Posted on 2nd November 2015 by Isabel Popple
A review of our charming children's book of the month by bookseller Isabel Popple
It might only be November, but you can pretty much guarantee that your children are already thinking about Christmas – even if, like me, you’re doing your best to avoid the topic. From the creation of comprehensive wish lists to carol concert preparations, the countdown has undoubtedly begun for most of our little darlings.

But how to keep them occupied without smushing their Christmas spirit? Well, take a peek at our book of the month, Christmas with the Savages  for an early taste of the season.

Evelyn has a stuffy sort of family and lives in a grand house with more staff than Downton Abbey. An only child, she’s a little bit spoilt and a little bit silly, and dreams of being part of the sophisticated adult plane her parents inhabit. So it’s a bit of a shock to the system when she’s sent off to the country for Christmas with her mother’s friend, Lady Tamerlane – and Lady Tamerlane’s twelve noisy, argumentative, and imaginatively wild grandchildren.

It doesn’t take Evelyn terribly long, though, to become a solid member of the group, quickly proving herself nearly as adept at creating havoc as the rest of them. There’s the boomerang incident, the lumber room incident, the marathon incident, and – oh, yes – the fire extinguisher incident. All of these little adventures are mixed together with Christmas celebrations and the daily sibling rivalries, catastrophes and childhood misunderstandings that make you smirk and gasp and reminisce in equal measure.  

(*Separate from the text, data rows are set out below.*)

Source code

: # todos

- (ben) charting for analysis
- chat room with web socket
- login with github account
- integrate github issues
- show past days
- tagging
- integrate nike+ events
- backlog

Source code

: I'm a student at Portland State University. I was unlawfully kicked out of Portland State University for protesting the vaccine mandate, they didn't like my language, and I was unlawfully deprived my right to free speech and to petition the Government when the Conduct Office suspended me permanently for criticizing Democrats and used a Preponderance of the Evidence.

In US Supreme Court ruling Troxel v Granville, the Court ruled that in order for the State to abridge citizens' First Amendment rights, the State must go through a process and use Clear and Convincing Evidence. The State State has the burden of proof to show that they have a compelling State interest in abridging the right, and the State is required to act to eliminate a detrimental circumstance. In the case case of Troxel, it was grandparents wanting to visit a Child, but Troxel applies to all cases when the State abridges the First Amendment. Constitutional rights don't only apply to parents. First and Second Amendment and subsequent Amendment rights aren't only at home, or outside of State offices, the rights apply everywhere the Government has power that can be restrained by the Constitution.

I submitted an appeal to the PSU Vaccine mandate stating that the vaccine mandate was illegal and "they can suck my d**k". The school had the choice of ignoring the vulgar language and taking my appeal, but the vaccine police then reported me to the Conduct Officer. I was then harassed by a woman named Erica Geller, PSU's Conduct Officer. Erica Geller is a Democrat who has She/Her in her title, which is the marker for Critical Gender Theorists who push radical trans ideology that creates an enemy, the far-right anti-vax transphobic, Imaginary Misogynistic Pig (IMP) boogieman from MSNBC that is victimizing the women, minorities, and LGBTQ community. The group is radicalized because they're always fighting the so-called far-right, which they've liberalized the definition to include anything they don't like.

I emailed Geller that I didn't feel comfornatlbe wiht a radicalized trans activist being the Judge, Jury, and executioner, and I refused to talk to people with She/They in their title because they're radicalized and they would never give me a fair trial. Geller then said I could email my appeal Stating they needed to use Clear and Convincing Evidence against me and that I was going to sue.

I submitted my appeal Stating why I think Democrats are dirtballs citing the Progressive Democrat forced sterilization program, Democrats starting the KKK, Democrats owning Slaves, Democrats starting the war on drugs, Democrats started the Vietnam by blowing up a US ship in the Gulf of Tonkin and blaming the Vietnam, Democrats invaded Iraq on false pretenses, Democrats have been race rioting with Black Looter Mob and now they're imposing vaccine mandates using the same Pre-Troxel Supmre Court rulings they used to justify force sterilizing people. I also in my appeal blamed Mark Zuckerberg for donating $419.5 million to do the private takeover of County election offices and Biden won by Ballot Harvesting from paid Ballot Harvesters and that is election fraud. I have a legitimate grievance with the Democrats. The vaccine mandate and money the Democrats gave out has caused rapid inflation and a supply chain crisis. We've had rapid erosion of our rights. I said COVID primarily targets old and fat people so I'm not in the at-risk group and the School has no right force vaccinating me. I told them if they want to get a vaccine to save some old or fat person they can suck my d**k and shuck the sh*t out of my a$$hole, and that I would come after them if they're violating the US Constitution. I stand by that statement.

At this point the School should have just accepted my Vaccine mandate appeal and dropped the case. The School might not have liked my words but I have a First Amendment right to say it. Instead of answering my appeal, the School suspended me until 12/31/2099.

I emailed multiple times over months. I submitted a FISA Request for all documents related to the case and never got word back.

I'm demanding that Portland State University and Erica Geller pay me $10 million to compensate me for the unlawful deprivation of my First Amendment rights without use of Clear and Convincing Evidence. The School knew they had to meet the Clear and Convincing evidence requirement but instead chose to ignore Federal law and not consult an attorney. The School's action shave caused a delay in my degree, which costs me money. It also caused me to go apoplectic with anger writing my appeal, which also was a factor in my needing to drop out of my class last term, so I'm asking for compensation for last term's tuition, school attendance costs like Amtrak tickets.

Every word and action brings to life a golden era: the Christmas tree is lit with candles, rooms are decorated with holly and yew and paper-chains, games involve turning tables into pirate ships and cushions into castles. It’s not sugary-sweet, though. If anything, Mary Clive writes Evelyn’s story with an indifferent, tongue-in-cheek sort of air that makes the separation of the childhood and adult worlds more crystallized, and which subtly parallels the separation of Evelyn’s Edwardian, pre-WWI world with the contemporary.
 
Effortlessly summoning a world of childhood adventure and shenanigans, reading this book whisked me right back to my own childhood Christmases – filled to bursting point with extended family, gifts and mischief-making just like Evelyn’s. From the Savages to the Glen family and the ‘Howliboos’, nannies and uncles and grandfathers, this is a house full of Christmas spirit – in more ways than one. Perfect for putting anyone in the Christmas mood.